■ **TASK**: Tally up the lines below that contain the word "invoke" and give the total alone.
================
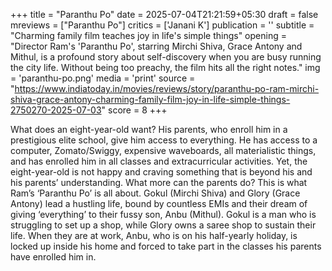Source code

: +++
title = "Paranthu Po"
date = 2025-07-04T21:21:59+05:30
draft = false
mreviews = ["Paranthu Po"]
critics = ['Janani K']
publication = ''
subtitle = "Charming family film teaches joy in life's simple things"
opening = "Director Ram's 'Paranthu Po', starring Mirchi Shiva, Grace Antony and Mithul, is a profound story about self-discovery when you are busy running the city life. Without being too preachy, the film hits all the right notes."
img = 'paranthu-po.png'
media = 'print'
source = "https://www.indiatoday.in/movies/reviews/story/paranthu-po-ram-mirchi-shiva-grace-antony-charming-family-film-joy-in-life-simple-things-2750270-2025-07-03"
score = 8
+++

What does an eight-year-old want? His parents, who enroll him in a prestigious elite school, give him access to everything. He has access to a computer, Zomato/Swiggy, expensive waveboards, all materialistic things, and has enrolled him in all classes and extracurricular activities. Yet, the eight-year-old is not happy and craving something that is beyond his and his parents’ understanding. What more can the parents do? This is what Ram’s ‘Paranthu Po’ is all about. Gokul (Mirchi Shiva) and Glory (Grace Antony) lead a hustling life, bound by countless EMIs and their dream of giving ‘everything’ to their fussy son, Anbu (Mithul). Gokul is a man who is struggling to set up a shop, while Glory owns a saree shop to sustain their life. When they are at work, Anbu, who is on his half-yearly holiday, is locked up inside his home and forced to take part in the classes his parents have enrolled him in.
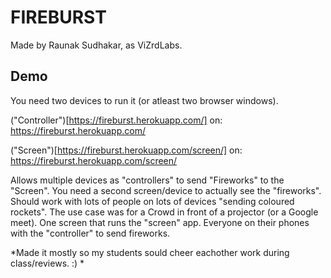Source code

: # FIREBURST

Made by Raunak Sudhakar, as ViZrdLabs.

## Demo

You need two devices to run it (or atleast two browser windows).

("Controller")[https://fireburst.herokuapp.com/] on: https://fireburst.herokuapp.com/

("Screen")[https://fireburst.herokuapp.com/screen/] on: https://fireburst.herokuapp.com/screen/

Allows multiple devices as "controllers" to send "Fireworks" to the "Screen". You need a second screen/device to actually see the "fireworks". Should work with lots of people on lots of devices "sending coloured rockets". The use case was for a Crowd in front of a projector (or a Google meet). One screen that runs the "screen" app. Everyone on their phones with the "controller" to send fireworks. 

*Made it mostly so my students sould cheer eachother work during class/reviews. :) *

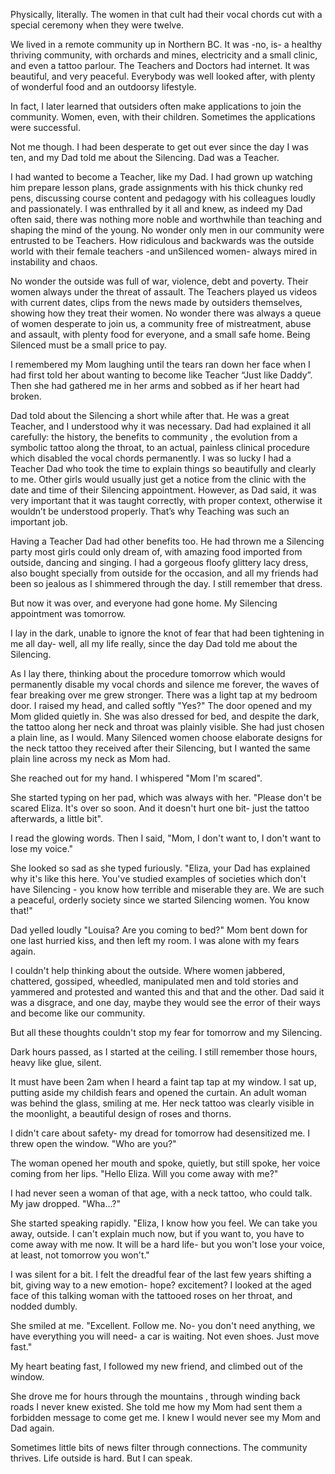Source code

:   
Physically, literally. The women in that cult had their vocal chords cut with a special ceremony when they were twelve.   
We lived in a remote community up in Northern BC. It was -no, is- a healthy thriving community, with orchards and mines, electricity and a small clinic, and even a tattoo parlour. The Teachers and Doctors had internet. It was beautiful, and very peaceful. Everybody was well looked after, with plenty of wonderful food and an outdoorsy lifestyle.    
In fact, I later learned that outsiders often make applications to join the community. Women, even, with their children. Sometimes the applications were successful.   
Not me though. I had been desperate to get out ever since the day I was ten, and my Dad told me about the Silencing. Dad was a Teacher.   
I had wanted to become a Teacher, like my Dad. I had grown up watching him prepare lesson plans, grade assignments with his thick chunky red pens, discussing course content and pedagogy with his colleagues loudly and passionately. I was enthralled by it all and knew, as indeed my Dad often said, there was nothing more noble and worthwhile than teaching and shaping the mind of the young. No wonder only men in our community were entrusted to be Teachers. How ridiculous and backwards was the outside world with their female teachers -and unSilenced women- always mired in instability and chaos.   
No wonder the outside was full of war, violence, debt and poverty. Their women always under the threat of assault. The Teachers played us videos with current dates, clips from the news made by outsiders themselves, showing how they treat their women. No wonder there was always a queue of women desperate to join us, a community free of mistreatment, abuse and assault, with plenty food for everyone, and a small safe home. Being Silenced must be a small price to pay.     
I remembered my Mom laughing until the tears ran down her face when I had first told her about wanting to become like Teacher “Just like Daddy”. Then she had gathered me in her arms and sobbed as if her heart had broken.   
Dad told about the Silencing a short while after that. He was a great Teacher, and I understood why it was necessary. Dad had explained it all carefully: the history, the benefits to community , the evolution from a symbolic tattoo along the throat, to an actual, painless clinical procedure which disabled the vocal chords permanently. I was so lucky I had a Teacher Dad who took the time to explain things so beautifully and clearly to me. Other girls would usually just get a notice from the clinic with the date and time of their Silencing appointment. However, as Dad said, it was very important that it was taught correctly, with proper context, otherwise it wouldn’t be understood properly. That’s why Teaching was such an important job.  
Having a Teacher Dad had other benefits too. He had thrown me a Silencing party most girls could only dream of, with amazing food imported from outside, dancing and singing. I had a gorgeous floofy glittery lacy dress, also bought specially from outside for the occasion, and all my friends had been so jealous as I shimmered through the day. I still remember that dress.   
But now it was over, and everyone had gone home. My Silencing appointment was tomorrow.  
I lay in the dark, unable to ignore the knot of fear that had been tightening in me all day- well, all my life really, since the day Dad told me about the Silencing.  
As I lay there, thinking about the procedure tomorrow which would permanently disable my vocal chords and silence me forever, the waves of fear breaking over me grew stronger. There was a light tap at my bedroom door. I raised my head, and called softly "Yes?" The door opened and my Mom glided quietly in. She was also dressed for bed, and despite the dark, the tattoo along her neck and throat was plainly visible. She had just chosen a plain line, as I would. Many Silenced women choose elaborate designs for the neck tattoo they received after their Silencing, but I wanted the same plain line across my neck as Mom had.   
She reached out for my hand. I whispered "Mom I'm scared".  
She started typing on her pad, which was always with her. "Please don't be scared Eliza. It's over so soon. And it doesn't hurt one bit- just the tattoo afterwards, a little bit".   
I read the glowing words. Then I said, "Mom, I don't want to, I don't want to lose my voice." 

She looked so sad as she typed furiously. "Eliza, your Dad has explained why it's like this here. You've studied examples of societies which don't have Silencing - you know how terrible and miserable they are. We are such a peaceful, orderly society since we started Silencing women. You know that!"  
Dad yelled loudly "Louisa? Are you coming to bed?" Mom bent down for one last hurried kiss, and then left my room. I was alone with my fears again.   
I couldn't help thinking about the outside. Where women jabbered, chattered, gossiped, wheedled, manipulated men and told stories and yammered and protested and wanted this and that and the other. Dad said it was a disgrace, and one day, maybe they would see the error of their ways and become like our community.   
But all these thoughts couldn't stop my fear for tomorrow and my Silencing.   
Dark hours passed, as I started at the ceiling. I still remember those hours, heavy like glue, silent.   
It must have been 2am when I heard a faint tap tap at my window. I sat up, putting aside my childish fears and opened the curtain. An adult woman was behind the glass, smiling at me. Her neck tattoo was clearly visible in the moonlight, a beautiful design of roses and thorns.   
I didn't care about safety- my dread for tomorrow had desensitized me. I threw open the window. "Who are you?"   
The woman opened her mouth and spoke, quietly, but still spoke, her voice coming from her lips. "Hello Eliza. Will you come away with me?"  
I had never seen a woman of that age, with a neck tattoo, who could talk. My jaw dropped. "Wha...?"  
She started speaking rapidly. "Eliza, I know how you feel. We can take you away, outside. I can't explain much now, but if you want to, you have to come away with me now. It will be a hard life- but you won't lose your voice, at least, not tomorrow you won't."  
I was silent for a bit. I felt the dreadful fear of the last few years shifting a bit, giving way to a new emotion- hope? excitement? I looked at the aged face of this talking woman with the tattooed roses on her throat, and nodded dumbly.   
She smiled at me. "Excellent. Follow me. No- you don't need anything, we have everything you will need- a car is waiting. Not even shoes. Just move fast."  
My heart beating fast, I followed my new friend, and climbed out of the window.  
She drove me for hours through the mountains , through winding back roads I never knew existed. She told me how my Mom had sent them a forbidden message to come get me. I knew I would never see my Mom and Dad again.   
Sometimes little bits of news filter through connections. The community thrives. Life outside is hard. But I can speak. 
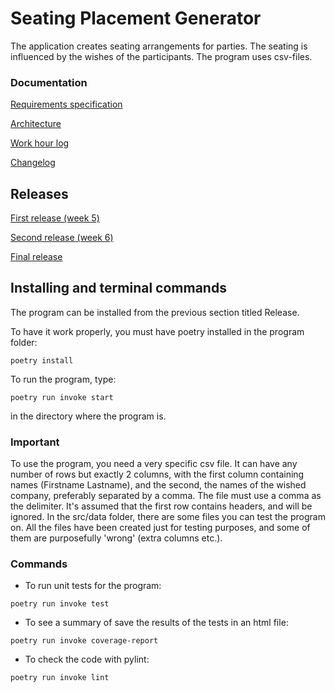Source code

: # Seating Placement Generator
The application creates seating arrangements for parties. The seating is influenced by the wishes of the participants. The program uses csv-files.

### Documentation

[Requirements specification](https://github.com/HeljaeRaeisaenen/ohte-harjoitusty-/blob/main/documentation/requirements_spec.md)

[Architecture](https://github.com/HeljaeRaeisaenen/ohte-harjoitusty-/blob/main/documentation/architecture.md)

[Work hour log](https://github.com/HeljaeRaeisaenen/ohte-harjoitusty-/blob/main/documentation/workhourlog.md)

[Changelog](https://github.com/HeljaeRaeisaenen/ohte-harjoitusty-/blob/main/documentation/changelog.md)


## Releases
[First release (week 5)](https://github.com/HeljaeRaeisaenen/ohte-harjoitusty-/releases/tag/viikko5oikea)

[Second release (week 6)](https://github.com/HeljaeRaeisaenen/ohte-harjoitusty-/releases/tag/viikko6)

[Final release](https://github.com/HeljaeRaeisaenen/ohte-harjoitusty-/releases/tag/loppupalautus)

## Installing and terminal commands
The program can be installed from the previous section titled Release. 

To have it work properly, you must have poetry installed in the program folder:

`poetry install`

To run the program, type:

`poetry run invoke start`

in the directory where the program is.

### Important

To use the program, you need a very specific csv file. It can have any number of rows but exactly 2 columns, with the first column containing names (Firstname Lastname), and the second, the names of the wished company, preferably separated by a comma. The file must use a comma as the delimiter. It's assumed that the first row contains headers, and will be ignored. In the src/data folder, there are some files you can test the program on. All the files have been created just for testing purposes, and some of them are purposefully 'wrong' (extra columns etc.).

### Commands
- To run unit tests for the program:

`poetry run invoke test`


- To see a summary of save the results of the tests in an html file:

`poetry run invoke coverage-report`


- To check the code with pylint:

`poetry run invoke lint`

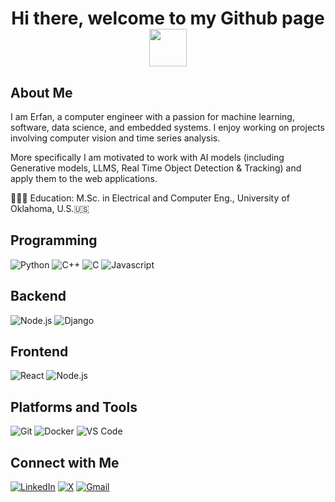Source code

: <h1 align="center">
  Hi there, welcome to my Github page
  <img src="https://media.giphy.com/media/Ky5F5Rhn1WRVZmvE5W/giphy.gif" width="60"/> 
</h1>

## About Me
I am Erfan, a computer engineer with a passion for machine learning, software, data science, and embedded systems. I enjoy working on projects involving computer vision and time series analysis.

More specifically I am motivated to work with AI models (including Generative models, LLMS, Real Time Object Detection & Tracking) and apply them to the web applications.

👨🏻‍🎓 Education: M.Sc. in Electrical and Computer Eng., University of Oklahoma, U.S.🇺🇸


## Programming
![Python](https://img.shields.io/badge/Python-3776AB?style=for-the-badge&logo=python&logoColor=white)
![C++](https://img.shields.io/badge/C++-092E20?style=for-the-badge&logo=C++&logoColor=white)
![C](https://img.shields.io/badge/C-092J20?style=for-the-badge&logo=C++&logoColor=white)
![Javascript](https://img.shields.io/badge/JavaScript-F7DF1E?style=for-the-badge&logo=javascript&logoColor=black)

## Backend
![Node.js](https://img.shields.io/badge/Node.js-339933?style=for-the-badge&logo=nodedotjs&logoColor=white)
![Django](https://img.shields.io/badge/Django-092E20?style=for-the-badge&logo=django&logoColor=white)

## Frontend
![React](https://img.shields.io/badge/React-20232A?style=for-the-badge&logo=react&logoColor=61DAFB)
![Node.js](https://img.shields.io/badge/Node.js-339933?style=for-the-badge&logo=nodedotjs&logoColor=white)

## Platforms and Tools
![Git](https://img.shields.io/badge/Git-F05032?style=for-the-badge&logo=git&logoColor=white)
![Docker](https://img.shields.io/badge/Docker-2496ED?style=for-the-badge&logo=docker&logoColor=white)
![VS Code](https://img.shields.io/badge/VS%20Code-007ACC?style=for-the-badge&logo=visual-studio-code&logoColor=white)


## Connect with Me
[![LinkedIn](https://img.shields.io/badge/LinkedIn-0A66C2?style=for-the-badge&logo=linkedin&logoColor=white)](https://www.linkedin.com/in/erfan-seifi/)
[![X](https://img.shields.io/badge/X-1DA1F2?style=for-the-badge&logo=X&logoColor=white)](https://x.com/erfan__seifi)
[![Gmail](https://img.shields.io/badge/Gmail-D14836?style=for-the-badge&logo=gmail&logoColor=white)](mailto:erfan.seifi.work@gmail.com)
================
■ **COMPLETED EXERCISE**: 4